**TASK REQUIREMENTS:** Here the answer must be the exact run of lines from the line holding "7. system-module --> required<br/>" to the end of the material below, and nothing else.

**RECORDS SUPPLIED:**
Segment Open
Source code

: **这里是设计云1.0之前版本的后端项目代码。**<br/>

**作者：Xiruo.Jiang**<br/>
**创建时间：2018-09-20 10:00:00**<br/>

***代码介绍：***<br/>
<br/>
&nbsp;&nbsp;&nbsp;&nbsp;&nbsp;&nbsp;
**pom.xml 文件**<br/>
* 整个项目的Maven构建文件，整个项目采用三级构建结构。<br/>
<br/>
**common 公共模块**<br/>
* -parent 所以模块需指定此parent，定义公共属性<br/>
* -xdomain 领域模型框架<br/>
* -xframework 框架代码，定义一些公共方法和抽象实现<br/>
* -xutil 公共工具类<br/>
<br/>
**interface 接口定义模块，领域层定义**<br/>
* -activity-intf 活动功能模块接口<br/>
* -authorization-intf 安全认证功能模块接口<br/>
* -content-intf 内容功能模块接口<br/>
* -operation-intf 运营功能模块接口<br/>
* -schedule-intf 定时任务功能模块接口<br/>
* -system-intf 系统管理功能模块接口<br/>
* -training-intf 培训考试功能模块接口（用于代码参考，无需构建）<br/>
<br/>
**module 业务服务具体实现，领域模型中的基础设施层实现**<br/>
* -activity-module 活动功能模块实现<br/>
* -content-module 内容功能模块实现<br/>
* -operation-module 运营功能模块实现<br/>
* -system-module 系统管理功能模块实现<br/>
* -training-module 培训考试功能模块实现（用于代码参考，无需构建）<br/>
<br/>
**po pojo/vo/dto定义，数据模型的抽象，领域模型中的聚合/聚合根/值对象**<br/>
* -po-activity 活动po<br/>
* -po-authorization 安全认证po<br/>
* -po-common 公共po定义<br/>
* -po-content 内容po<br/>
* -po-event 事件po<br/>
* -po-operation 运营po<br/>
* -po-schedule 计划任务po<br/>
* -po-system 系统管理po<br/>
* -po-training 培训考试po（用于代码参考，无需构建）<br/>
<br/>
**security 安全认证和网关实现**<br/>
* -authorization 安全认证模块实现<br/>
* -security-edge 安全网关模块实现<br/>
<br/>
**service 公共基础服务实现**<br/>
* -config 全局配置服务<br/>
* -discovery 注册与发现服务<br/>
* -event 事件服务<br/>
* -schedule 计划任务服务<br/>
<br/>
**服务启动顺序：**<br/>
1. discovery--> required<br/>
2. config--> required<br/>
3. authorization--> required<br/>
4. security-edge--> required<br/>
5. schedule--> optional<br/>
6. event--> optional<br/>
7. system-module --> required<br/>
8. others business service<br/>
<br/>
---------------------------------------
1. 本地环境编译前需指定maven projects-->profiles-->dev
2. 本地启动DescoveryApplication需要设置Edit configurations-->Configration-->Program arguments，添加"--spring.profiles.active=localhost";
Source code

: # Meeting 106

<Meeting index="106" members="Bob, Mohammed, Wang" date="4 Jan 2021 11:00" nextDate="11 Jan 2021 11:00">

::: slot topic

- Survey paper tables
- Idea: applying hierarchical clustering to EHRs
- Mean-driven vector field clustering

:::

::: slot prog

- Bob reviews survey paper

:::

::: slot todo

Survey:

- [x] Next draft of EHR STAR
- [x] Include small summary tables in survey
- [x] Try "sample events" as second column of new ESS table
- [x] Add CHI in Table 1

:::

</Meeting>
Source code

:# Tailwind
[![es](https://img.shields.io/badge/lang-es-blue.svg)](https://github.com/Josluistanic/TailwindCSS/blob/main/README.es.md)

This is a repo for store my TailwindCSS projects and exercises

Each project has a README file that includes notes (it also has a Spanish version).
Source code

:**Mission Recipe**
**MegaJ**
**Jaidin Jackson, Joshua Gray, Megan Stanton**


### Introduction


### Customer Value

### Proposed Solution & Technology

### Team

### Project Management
Segment Closed
**ANSWER FOR THIS EXERCISE:**
7. system-module --> required<br/>
8. others business service<br/>
<br/>
---------------------------------------
1. 本地环境编译前需指定maven projects-->profiles-->dev
2. 本地启动DescoveryApplication需要设置Edit configurations-->Configration-->Program arguments，添加"--spring.profiles.active=localhost";
Source code

: # Meeting 106

<Meeting index="106" members="Bob, Mohammed, Wang" date="4 Jan 2021 11:00" nextDate="11 Jan 2021 11:00">

::: slot topic

- Survey paper tables
- Idea: applying hierarchical clustering to EHRs
- Mean-driven vector field clustering

:::

::: slot prog

- Bob reviews survey paper

:::

::: slot todo

Survey:

- [x] Next draft of EHR STAR
- [x] Include small summary tables in survey
- [x] Try "sample events" as second column of new ESS table
- [x] Add CHI in Table 1

:::

</Meeting>
Source code

:# Tailwind
[![es](https://img.shields.io/badge/lang-es-blue.svg)](https://github.com/Josluistanic/TailwindCSS/blob/main/README.es.md)

This is a repo for store my TailwindCSS projects and exercises

Each project has a README file that includes notes (it also has a Spanish version).
Source code

:**Mission Recipe**
**MegaJ**
**Jaidin Jackson, Joshua Gray, Megan Stanton**


### Introduction


### Customer Value

### Proposed Solution & Technology

### Team

### Project Management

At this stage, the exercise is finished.